Puis, un après-midi calme, on a frappé à ma porte. Quand je l’ai ouverte, un adolescent grand et confiant se tenait là, tenant une enveloppe.
« Est-ce que tu… ma grand-mère ? » demanda-t-il.
Mon souffle s’est coupé.
« Je suis ton petit-fils », dit-il doucement. « C’est pour toi. »
À l’intérieur se trouvait une invitation de mariage—avec le nom de ma fille imprimé en lettres élégantes. Mes mains tremblaient.
« Elle a trouvé un homme bien », dit-il fièrement. « Ils vont se marier. Je lui ai dit que tu devais être invité. »
Je l’ai regardé, sans voix, jusqu’à ce qu’il ajoute : « Maman n’a parlé que bien de toi. Je sais que vous êtes tous les deux trop fiers pour faire le premier pas. C’est moi qui ai fait que vous vous êtes séparés… alors je veux être la raison pour laquelle vous vous retrouvez ensemble. »

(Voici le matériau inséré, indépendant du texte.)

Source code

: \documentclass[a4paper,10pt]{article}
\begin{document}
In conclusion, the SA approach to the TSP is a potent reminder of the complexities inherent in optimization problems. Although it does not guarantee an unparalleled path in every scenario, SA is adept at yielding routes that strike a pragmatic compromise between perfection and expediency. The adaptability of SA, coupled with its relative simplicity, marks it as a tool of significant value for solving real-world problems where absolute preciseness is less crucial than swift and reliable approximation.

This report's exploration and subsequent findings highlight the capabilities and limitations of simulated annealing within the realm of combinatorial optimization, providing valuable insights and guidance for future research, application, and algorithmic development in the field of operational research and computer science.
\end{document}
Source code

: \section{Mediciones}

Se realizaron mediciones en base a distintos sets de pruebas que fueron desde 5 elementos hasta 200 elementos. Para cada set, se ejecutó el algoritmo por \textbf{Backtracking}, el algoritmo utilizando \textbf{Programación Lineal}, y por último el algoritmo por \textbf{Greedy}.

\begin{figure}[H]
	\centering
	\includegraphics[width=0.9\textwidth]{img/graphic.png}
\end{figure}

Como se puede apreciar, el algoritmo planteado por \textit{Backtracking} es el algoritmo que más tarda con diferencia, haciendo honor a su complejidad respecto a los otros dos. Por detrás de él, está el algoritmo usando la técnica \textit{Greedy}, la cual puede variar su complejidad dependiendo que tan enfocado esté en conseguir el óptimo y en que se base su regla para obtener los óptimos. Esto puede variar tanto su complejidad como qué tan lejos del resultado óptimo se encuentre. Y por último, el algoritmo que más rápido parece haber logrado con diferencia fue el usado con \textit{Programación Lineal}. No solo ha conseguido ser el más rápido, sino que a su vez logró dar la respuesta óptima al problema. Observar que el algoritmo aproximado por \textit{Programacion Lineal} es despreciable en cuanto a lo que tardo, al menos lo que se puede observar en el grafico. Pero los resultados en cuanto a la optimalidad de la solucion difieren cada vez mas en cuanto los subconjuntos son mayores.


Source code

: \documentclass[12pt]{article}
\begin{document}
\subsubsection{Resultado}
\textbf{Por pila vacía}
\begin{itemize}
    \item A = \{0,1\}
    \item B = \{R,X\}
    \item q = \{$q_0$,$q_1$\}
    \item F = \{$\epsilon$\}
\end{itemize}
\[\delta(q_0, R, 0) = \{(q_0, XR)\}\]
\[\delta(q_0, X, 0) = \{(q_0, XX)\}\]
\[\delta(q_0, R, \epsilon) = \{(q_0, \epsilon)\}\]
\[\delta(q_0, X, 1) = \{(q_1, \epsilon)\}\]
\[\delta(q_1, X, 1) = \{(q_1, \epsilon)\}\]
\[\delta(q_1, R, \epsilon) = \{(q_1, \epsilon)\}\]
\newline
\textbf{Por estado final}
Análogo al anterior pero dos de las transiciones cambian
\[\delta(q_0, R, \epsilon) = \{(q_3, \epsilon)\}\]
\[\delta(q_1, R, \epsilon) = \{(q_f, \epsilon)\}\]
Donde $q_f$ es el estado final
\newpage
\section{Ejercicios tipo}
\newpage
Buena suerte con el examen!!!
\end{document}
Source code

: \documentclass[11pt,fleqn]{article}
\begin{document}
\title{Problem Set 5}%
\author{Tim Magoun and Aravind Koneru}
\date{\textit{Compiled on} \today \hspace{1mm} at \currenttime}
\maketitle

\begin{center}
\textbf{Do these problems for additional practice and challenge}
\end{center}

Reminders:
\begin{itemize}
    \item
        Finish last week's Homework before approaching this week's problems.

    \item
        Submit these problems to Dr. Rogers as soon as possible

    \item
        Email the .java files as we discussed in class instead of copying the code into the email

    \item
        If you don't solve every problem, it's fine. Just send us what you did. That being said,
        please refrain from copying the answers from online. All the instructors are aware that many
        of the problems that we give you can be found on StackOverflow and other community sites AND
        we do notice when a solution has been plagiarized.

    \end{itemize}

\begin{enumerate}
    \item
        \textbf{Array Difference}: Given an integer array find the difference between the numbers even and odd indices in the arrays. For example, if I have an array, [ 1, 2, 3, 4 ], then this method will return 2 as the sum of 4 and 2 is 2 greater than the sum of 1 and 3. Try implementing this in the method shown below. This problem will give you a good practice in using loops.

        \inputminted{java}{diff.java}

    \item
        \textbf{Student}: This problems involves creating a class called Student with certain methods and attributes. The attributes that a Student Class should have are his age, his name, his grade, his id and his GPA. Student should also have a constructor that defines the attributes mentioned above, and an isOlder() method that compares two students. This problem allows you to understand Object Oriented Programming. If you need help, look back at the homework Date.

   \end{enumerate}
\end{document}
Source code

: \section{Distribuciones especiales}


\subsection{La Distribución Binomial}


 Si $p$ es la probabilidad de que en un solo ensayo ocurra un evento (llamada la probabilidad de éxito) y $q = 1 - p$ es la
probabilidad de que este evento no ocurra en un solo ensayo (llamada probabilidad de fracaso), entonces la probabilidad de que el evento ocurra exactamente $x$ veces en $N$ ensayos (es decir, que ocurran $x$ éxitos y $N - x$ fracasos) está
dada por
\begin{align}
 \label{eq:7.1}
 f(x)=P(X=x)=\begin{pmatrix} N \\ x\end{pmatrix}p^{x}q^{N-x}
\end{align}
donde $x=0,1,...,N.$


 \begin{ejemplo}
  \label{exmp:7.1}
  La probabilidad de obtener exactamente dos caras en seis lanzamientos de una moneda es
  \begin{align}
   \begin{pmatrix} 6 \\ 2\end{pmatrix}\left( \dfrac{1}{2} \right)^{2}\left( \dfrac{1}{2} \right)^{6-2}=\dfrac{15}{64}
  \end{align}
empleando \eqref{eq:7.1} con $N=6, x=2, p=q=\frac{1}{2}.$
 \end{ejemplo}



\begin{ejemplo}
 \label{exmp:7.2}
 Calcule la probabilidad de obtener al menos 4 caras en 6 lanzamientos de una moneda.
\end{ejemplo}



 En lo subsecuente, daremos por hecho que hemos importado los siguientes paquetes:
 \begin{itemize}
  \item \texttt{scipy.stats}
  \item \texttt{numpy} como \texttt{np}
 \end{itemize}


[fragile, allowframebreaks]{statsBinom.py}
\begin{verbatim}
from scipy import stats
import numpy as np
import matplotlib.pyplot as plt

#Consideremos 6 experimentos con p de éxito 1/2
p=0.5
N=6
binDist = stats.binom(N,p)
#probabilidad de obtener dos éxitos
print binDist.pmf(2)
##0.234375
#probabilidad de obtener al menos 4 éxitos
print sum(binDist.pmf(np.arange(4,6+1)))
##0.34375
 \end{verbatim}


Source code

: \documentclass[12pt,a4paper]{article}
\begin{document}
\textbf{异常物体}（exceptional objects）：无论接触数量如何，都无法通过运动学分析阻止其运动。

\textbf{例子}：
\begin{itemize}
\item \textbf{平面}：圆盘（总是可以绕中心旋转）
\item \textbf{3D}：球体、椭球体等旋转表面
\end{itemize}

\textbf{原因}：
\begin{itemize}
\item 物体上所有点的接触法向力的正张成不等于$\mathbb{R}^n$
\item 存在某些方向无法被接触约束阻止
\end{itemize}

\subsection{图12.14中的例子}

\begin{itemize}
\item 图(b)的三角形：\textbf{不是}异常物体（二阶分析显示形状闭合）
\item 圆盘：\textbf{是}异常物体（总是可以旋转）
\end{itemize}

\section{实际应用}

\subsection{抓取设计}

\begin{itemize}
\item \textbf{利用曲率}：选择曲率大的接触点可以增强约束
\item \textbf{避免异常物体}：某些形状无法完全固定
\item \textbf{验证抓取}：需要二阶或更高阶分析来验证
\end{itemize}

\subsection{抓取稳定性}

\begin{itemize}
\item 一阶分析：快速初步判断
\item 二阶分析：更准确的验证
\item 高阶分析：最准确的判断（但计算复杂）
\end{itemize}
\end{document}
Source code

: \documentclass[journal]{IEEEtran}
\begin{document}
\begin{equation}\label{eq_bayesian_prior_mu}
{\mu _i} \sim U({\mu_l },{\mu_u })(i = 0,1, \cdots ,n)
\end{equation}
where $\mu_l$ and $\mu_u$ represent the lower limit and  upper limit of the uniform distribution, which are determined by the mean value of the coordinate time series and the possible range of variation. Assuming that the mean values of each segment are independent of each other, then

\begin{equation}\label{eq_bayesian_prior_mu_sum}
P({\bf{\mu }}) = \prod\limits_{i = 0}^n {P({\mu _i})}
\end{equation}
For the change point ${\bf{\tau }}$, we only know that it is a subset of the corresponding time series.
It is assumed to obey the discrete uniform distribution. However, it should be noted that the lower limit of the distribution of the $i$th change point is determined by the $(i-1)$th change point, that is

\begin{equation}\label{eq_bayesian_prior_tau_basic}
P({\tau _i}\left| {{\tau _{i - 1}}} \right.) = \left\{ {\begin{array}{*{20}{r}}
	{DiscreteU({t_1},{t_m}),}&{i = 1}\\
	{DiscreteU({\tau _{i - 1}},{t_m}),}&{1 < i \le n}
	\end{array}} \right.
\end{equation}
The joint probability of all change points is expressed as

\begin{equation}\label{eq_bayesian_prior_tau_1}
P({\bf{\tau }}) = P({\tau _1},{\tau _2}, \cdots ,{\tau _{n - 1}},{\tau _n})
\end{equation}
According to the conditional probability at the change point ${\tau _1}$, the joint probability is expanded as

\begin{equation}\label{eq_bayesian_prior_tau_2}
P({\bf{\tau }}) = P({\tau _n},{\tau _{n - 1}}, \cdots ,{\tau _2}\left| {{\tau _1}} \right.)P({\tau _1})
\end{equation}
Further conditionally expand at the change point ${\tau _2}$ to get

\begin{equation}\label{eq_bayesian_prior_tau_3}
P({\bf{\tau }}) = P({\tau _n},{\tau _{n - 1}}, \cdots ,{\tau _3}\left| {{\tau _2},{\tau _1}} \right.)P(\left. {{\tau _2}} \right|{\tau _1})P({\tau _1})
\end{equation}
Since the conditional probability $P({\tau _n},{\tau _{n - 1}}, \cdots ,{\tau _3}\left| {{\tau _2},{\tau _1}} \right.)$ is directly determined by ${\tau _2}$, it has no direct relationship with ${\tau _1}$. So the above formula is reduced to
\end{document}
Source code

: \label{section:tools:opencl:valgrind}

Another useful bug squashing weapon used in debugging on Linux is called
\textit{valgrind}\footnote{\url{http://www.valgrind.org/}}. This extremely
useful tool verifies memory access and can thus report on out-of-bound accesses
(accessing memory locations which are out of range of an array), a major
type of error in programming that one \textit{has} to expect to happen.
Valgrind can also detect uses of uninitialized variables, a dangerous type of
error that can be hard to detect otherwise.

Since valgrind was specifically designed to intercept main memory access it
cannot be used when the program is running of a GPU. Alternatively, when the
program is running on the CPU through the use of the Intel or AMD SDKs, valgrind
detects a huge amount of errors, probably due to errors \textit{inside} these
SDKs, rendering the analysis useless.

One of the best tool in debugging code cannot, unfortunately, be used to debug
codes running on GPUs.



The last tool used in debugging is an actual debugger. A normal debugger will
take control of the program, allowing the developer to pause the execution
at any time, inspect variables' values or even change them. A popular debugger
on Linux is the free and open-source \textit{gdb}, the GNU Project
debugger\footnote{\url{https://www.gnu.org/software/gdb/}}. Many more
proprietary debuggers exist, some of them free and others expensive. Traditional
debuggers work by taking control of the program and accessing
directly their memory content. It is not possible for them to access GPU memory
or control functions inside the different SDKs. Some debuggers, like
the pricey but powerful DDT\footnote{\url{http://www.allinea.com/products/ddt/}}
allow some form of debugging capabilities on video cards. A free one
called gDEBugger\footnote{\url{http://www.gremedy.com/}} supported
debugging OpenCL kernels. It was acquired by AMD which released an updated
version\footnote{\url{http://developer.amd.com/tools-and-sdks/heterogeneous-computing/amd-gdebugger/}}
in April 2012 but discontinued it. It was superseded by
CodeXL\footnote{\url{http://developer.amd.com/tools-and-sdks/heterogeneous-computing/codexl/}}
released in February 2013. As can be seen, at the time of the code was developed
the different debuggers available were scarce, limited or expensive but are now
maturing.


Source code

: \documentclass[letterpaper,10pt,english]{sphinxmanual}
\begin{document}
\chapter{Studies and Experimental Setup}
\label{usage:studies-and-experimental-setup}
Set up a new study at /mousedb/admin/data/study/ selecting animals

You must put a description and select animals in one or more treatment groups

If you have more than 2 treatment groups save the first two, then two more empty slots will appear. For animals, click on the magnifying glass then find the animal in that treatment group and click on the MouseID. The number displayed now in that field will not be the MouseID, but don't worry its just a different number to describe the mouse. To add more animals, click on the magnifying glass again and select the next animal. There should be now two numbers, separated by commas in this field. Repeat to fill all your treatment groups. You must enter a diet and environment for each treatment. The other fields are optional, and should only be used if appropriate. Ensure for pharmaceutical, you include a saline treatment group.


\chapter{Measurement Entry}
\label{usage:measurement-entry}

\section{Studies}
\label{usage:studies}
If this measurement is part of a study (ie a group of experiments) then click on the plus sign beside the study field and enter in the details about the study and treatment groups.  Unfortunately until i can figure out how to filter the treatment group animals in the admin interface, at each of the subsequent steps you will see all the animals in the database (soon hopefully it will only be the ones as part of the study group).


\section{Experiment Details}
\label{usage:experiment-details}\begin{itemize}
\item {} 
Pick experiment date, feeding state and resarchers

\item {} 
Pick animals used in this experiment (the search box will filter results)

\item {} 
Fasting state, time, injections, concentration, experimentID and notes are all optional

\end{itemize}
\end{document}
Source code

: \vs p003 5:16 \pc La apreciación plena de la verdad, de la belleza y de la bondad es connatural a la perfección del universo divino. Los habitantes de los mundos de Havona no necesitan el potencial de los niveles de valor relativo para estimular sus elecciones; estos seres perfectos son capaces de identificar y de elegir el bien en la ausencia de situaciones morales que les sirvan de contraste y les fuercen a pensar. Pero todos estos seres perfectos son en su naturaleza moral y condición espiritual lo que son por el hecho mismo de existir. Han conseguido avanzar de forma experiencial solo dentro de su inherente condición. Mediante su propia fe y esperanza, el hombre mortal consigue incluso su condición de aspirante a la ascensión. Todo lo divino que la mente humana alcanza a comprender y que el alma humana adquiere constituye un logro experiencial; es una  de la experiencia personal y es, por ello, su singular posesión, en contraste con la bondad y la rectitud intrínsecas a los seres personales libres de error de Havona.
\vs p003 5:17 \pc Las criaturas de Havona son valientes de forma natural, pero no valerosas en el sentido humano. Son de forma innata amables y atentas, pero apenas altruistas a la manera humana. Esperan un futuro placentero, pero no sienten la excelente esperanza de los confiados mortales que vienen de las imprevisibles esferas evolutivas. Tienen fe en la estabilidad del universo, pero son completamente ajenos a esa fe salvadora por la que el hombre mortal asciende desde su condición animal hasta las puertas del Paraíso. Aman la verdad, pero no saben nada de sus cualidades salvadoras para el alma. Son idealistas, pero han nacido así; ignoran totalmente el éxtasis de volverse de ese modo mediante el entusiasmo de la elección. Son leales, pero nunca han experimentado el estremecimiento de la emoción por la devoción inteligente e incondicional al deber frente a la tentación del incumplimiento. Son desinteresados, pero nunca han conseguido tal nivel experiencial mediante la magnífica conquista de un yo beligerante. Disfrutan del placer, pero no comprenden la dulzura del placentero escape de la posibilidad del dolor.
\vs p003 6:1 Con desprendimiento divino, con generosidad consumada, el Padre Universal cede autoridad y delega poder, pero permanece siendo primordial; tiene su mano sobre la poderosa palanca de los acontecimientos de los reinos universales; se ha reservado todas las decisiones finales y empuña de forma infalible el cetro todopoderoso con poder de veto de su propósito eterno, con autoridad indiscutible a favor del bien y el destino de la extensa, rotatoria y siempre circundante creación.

Ça m’a brisé. Je l’ai pris dans mes bras et j’ai sangloté sur son épaule. Quand j’ai enfin reculé, il a pointé une voiture garée au bout de la rue.
« Elle attend. »
J’ai couru—vraiment couru—pour la première fois depuis des années. Quand ma fille est sortie, ses yeux se sont remplis du même mélange de peur, d’espoir et de nostalgie que j’avais ressentie. Je l’ai enlacée et l’ai tenue comme si je pouvais récupérer toutes les années perdues.
« Merci de m’avoir laissé revenir », chuchotai-je. « Et merci d’avoir élevé un jeune homme aussi bon au cœur. C’est le plus beau cadeau que tu aies pu offrir à ce monde. »
Elle m’a serré plus fort.
« Maman », dit-elle doucement, « il n’est jamais trop tard pour nous. »
Note : Cette histoire est une œuvre de fiction inspirée d’événements réels. Les noms, personnages et détails ont été modifiés. Toute ressemblance est une coïncidence. L’auteur et l’éditeur renoncent à l’exactitude, à la responsabilité et à la responsabilité des interprétations ou de la confiance. Toutes les images sont uniquement à titre d’illustration.